We visualize correlations between benchmarks in our Benchmarking Hub using a pairwise correlation matrix. All correlations correspond to Spearman (rank) correlations.

Across 17 benchmarks with a minimum of 5 models evaluated on each of the other benchmarks, the median rank correlation is 0.73. Correlations are nearly as high across benchmark categories as they are within categories; we find a median correlation of 0.68 among benchmarks from different categories, and 0.79 among those from the same category. This high degree of agreement between benchmarks motivates our Epoch Capabilities Index, which is designed to capture a single capability factor. Unsurprisingly, ECI correlates well with underlying benchmarks.

Data

Benchmark data is obtained from our Benchmarking Hub. In general, benchmarking evaluations are sparse; the models evaluated on one benchmark will not be evaluated on every other benchmark (especially for benchmarks released far apart in time). To create a more easily interpretable visualization with reasonable confidence intervals, we filter our benchmarks to a subset where no pair of benchmarks has fewer than 5 common models evaluated on each.

Analysis

We calculate simple Spearman rank correlations over model scores for each pair of benchmarks. We use rank correlation rather than Pearson correlations, since the non-linear nature of benchmark progress and saturation suggests that relationships between benchmarks will be non-linear.
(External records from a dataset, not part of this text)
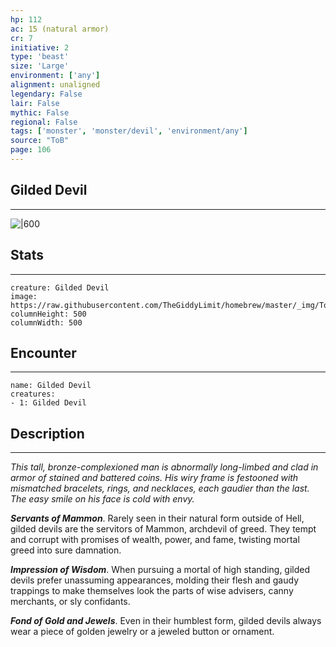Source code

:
 ```yaml
---
hp: 112
ac: 15 (natural armor)
cr: 7
initiative: 2
type: 'beast'    
size: 'Large'
environment: ['any']
alignment: unaligned
legendary: False
lair: False
mythic: False
regional: False
tags: ['monster', 'monster/devil', 'environment/any']
source: "ToB"
page: 106
---
```


## Gilded Devil
---

![|600](https://raw.githubusercontent.com/TheGiddyLimit/homebrew/master/_img/ToB/Gilded%20Devil.webp)

## Stats
---

```statblock
creature: Gilded Devil
image: https://raw.githubusercontent.com/TheGiddyLimit/homebrew/master/_img/ToB/token/Gilded%20Devil.png
columnHeight: 500
columnWidth: 500
```

## Encounter
---

```encounter-table
name: Gilded Devil
creatures:
- 1: Gilded Devil
```

## Description
---
_This tall, bronze-complexioned man is abnormally long-limbed and clad in armor of stained and battered coins. His wiry frame is festooned with mismatched bracelets, rings, and necklaces, each gaudier than the last. The easy smile on his face is cold with envy._

**_Servants of Mammon_**. Rarely seen in their natural form outside of Hell, gilded devils are the servitors of Mammon, archdevil of greed. They tempt and corrupt with promises of wealth, power, and fame, twisting mortal greed into sure damnation.

**_Impression of Wisdom_**. When pursuing a mortal of high standing, gilded devils prefer unassuming appearances, molding their flesh and gaudy trappings to make themselves look the parts of wise advisers, canny merchants, or sly confidants.

**_Fond of Gold and Jewels_**. Even in their humblest form, gilded devils always wear a piece of golden jewelry or a jeweled button or ornament.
After filtering to a subset of benchmarks where all pairwise comparisons share at least 5 common models, we are left with 15 benchmarks. Among these benchmarks, we find an average rank correlation of 0.73.

We manually classified benchmarks as belonging to four categories: Math, Coding, Reasoning, and Other. We then calculated the median pairwise correlation among benchmarks from the same category, and compared that to the median among benchmarks from different categories. These values were 0.68 and 0.79, respectively.

We additionally calculate correlations between each of the benchmarks and the Epoch Capabilities Index. Correlations are strong overall, as is expected, since ECI uses each of these benchmarks as input. We found a median correlation of 0.90, with a range of 0.46 to 0.96.

Limitations

Two factors play a large role in the specific correlation values we observe. First, correlation estimates are based on relatively few observations, and these observations are subject to selection biases. Second, because general capabilities are strongly correlated with training compute and release date, the range of models evaluated on a benchmark matters substantially. Benchmarks spanning a wide range of release dates—especially with sparse coverage—will tend to show higher correlations with other benchmarks that share this feature.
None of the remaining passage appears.